YOUR TASK: Which lines of the data below include the string "since"? Return each of them.

EXTRACTED MATERIAL:
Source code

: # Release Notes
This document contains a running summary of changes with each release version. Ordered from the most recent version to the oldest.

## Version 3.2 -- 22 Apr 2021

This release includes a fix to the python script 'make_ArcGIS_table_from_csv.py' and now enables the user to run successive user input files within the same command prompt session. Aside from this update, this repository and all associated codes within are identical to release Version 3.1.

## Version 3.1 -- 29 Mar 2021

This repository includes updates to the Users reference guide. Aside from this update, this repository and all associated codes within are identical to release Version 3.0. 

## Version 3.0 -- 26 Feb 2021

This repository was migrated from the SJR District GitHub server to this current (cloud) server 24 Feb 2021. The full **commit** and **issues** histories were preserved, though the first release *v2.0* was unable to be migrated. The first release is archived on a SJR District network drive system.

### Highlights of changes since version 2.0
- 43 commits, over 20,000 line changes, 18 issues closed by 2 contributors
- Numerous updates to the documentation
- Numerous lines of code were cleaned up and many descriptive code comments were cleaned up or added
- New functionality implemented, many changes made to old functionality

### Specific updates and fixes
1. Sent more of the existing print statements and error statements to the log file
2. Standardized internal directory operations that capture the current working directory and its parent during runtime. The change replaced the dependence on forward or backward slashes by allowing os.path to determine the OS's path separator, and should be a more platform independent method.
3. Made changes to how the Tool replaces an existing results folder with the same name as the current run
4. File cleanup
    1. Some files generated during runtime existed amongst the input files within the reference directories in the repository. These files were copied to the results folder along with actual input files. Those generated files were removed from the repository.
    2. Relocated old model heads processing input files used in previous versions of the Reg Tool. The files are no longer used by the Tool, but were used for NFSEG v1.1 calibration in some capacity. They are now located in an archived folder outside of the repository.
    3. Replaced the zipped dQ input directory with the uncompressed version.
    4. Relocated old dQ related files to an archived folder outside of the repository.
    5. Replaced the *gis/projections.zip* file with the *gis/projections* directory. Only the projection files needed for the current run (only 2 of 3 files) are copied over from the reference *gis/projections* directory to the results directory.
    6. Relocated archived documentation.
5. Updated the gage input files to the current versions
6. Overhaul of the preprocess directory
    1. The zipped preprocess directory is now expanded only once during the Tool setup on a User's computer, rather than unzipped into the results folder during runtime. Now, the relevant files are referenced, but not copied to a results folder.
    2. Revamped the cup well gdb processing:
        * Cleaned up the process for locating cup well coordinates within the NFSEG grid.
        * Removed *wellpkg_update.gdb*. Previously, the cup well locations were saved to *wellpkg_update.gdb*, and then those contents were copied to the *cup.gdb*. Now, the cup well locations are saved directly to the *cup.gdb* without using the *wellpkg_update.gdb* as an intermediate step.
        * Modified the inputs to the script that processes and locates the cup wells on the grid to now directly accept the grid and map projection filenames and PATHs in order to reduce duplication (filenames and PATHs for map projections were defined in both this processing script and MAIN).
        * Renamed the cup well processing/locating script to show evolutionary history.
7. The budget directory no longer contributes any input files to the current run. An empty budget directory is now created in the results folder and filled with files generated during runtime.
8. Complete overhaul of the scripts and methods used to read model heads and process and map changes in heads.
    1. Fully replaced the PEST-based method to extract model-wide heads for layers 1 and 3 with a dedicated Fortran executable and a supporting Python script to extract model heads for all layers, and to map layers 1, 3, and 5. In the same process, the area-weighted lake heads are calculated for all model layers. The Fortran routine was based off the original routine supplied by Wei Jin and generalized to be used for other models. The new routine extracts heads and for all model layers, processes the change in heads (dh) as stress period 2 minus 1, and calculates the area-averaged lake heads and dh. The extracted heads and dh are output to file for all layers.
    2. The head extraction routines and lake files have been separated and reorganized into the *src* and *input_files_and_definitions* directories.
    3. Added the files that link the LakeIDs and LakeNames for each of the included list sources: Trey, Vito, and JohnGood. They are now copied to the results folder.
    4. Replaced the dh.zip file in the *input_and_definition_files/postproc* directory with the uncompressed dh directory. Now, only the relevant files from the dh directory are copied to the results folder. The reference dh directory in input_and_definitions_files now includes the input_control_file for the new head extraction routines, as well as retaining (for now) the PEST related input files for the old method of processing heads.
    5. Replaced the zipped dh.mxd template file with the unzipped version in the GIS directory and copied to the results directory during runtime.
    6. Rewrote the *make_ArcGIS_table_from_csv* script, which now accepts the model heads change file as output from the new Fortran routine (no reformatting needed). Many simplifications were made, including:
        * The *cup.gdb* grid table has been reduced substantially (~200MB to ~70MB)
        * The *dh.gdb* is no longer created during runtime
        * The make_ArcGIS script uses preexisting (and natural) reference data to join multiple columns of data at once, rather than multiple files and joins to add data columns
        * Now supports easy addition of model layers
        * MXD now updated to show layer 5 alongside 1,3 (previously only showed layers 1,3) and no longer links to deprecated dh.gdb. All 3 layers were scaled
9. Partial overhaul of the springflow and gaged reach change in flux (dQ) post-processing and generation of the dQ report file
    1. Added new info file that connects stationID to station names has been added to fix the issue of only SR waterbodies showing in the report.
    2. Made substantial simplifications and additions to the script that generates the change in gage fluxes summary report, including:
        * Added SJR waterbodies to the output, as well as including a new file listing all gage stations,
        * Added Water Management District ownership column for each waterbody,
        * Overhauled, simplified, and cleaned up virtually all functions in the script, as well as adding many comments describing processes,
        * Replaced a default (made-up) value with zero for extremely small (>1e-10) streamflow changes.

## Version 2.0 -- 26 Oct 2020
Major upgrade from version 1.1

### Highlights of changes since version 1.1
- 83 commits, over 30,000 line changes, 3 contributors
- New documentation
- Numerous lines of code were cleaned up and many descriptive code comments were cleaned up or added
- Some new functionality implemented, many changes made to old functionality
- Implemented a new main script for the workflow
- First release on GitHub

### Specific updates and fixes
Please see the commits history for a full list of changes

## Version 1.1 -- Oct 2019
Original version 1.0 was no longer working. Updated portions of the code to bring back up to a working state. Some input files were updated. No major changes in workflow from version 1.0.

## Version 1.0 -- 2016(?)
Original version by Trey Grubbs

OUTPUT FOR THIS TASK:
### Highlights of changes since version 2.0
### Highlights of changes since version 1.1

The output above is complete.